Furthermore, there will be a need to orchestrate cable transport for 5G implementations. 5G networks will distribute many network features in a distributed way. Strict needs regarding scaling and fault tolerance will make these implementations more complex than typical implementations of enterprise applications. Orchestrating cloud networking features, such as virtual networking, virtual networking, peering, virtual WAN, and private endpoints, all while meeting performance and policy constraints (business and legislation), represents a new challenge.
Makes Azure WAN great for 5G traffic
For many years, Microsoft researchers and engineers have been working on a hybrid-global traffic orchestra for routing network packets across the Azures WAN. Our orchestrator takes control away from classic internet protocols and instead shifts control to software that we build and control for 5G traffic. We place 5G streams that require high performance on low latency, high bandwidth paths to and from the Internet. Network streams that are cost sensitive are routed through cheaper paths instead.
In fact, we have developed a fast forwarding mechanism to build a 5G overlay on our existing WAN, thereby supporting a range of 5G network disks with different wired transport characteristics, while avoiding interference with the operation of the underlying enterprise cloud. network.
We have also expanded our state-of-the-art network verification capability to cover complex network topologies by modeling Virtual WAN, Virtual Networks and other network function virtualizations (NFVs) as well as modeling accessibility using formal methods. Using fast resolvers, we can check availability limitations on customer topologies, at the time of implementation, or during configuration changes.
We have used machine learning to predict the impact of peering link interruptions and congestion reduction strategies and use the data to improve the availability of the WAN peering surface area.
Our expertise in optimization algorithms has ultimately proven to reduce cloud networking costs. Techniques like these will be invaluable when cutting 5G paths on the surface that are cost effective but still meet the performance needs of each network disk.
Figure 2: 5G WAN technical architecture. This is how we imagine the various technical components to be assembled to serve 5G operators.
The significant advantage for operators
To repeat, Microsoft is heavily invested in operating a well-managed, always-available global network. We have incorporated several cutting-edge technologies, including scalable optimization, formal verification of routing policies, machine learning and AI. We imagine that operators can not only use our WAN to transfer low latency 5G packets, but also take advantage of multiple network services such as DDoS protection, firewalls, traffic accelerators, connection analysis, load balancers and speed limiters, many of which we use for to run existing Azure network loads.
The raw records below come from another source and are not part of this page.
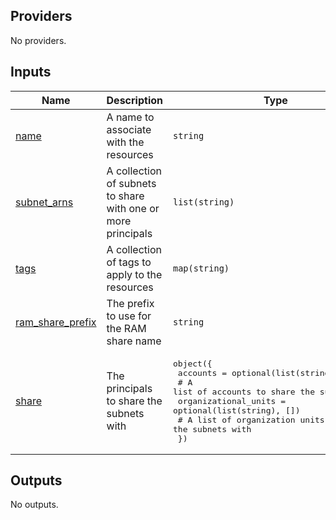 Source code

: <!-- BEGIN_TF_DOCS -->
## Providers

No providers.

## Inputs

| Name | Description | Type | Default | Required |
|------|-------------|------|---------|:--------:|
| <a name="input_name"></a> [name](#input\_name) | A name to associate with the resources | `string` | n/a | yes |
| <a name="input_subnet_arns"></a> [subnet\_arns](#input\_subnet\_arns) | A collection of subnets to share with one or more principals | `list(string)` | n/a | yes |
| <a name="input_tags"></a> [tags](#input\_tags) | A collection of tags to apply to the resources | `map(string)` | n/a | yes |
| <a name="input_ram_share_prefix"></a> [ram\_share\_prefix](#input\_ram\_share\_prefix) | The prefix to use for the RAM share name | `string` | `"network-share-"` | no |
| <a name="input_share"></a> [share](#input\_share) | The principals to share the subnets with | <pre>object({<br/>    accounts = optional(list(string), [])<br/>    # A list of accounts to share the subnets with<br/>    organizational_units = optional(list(string), [])<br/>    # A list of organization units to share the subnets with<br/>  })</pre> | `{}` | no |

## Outputs

No outputs.
<!-- END_TF_DOCS --> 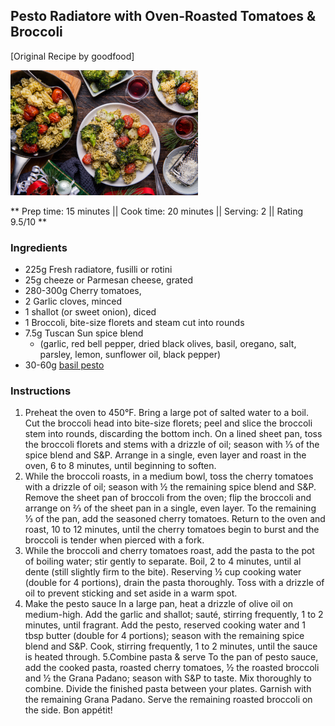 ## Pesto Radiatore with Oven-Roasted Tomatoes & Broccoli

[Original Recipe by goodfood]

![Picture](../img/pesto_radiatore.jpg)

** Prep time: 15 minutes || Cook time: 20 minutes || Serving: 2 || Rating 9.5/10 **

### Ingredients

- 225g Fresh radiatore, fusilli or rotini
- 25g cheeze or Parmesan cheese, grated
- 280-300g Cherry tomatoes, 
- 2 Garlic cloves, minced
- 1 shallot (or sweet onion), diced
- 1 Broccoli, bite-size florets and steam cut into rounds
- 7.5g Tuscan Sun spice blend 
	- (garlic, red bell pepper, dried black olives, basil, oregano, salt, parsley, lemon, sunflower oil, black pepper)
- 30-60g [basil pesto](../../sauces/basil_pesto/)

### Instructions

1. Preheat the oven to 450°F. Bring a large pot of salted water to a boil. Cut the broccoli head into bite-size florets; peel and slice the broccoli stem into rounds, discarding the bottom inch. On a lined sheet pan, toss the broccoli florets and stems with a drizzle of oil; season with ⅓ of the spice blend and S&P. Arrange in a single, even layer and roast in the oven, 6 to 8 minutes, until beginning to soften. 
2. While the broccoli roasts, in a medium bowl, toss the cherry tomatoes with a drizzle of oil; season with ½ the remaining spice blend and S&P. Remove the sheet pan of broccoli from the oven; flip the broccoli and arrange on ⅔ of the sheet pan in a single, even layer. To the remaining ⅓ of the pan, add the seasoned cherry tomatoes. Return to the oven and roast, 10 to 12 minutes, until the cherry tomatoes begin to burst and the broccoli is tender when pierced with a fork. 
3. While the broccoli and cherry tomatoes roast, add the pasta to the pot of boiling water; stir gently to separate. Boil, 2 to 4 minutes, until al dente (still slightly firm to the bite). Reserving ½ cup cooking water (double for 4 portions), drain the pasta thoroughly. Toss with a drizzle of oil to prevent sticking and set aside in a warm spot. 
4. Make the pesto sauce
In a large pan, heat a drizzle of olive oil on medium-high. Add the garlic and shallot; sauté, stirring frequently, 1 to 2 minutes, until fragrant. Add the pesto, reserved cooking water and 1 tbsp butter (double for 4 portions); season with the remaining spice blend and S&P. Cook, stirring frequently, 1 to 2 minutes, until the sauce is heated through.
5.Combine pasta & serve
To the pan of pesto sauce, add the cooked pasta, roasted cherry tomatoes, ½ the roasted broccoli and ½ the Grana Padano; season with S&P to taste. Mix thoroughly to combine. Divide the finished pasta between your plates. Garnish with the remaining Grana Padano. Serve the remaining roasted broccoli on the side. Bon appétit!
At Microsoft, we bring the full power of research and engineering leadership into our network and quickly integrate innovation and new features to deliver reliable, low latency and low-cost service. In turn, this effort will open up the significant potential for next-generation services and applications as envisioned by society at large. It is no understatement to say that collaboration between operators and Azure is the key to unleashing the true power of 5G.